His son Juan, who had married Mademoiselle Eulalie de Trepagner, survived him to pass with the colony back into the possession of France, and from France to the American Government. He fought in the Battle of New Orleans, in token of which his sword is still preserved by his descendants, although the record of his rank in the army has not been so carefully preserved.

But a little story is transmitted that is evidently considered of more importance. The day after he had bidden good-by to his wife and little son, with what apprehension only the young husbands of that date can appreciate, he went into camp. When the next morn had dawned on the desolate household, and none but the young wives of that date can appreciate what the desolation was, his little son Elie was discovered to be missing. For a few hours, the English, General Jackson, the absent husband, all were forgotten in the household, while a frantic search was made for little Elie. He could not be found and despair - the black despair of a mother who fears the worst for a child, settled down upon the once happy home. At last came a shout after an interval of anguish that seemed an eternity. The child had been found! Had been picked up trudging on his little legs determinedly down the high road along the bank of the river toward the camp at Chalmette, going, like his father, to take part in the battle. He was at the time only five, some say four years old, and according to one version he was, when found, actually stumbling into the trenches. Little Elie lived to be an old man, but he never denied that he had run away to the battle.

Jean (as Juan was now called) Ursin had the reputation, in his day, of being a great hunter and a great lover of what used to be called fine living. He lived in the country above New Orleans, on a vast tract of land that stretched from the river across St. Charles Street to the woods bordering the lake. It is now called Rosa Park - a spot of exceptional beauty and much sought after by seekers of residential sites who love the, as the French call it, "je ne sais quoi,'' quality that gives it distinction above other similar sections. The distinction is a heritage from its original owner who has endowed it with the charming tradition that he gave entertainments in his handsome home to every man of note who visited New Orleans in his day. The portrait of his grandfather, the Indian Commissioner, in Spanish uniform, hung in the place of honor in the dining-room, and under it was the glorious sword of Chalmette.

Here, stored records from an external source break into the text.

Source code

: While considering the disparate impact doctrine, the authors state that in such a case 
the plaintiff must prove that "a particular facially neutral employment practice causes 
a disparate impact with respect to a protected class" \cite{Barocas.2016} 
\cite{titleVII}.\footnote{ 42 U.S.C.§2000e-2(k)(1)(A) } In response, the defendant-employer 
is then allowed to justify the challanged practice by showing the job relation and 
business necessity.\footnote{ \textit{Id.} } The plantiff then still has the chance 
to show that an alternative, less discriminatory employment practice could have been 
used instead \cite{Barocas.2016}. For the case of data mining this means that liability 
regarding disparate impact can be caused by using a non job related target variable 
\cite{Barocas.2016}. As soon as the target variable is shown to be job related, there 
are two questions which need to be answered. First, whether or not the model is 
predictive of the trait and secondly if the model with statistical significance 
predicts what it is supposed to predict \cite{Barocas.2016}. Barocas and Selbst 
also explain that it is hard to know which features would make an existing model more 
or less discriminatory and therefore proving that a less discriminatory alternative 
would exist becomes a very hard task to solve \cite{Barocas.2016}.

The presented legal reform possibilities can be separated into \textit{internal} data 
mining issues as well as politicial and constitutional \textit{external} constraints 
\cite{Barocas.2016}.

Lafayette dined in this room in 1825. The mahogany dining table, like the glorious sword, can be still shown in evidence - a real mahogany table with leaves to match that could be extended to accommodate fifty places (and it did accommodate them for the Lafayette dinner). With the table can be seen the tablecloth that covered it of fine linen damask, like satin, such as could not be found to-day, with the fifty napkins to match, as large themselves as small tablecloths, woven according to a pretty fancy with a corbeille of flowers in the center surrounded by a garland of flowers. They were well worthy a festal board set in honor of so great a hero as Lafayette! Tradition, that seldom keeps within bounds when it is set talking, says that Chateaubriand was also entertained here by Lavillebeuvre, but, unfortunately for Chateaubriand, this is manifestly impossible.

The great hunter was evidently a great lover of beautiful things, and a generous spender of money to procure them, for he left behind him a trail of relics to beautify the homes of his descendants. His daily table service was of silver according to the fashion of the rich men of his day. His crystal and silver epergne, with candelabra to match, silver dolphins supporting the crystal (also used at the Lafayette dinner), are still the handsomest of their kind in the city, which is celebrated for such bric-a- brac. A mammoth silver salver, that in old times was filled on fete days and anniversaries with cornucopias of bonbons for all the children of the family and all their friends, is still kept waiting in refuge in the house of a great-granddaughter, for the day when it will once again be refilled. Near it is the old carved mahogany mantelpiece that stood over the fireplace in the home of Jean Ursin - and still doing duty as a timepiece is the tall mahogany-cased clock that ticked the births and deaths during two centuries of the Lavillebeuvre family. There, too, is the round, gilt-framed convex mirror that, for all we know, may have once reflected the proud features of the great Lafayette.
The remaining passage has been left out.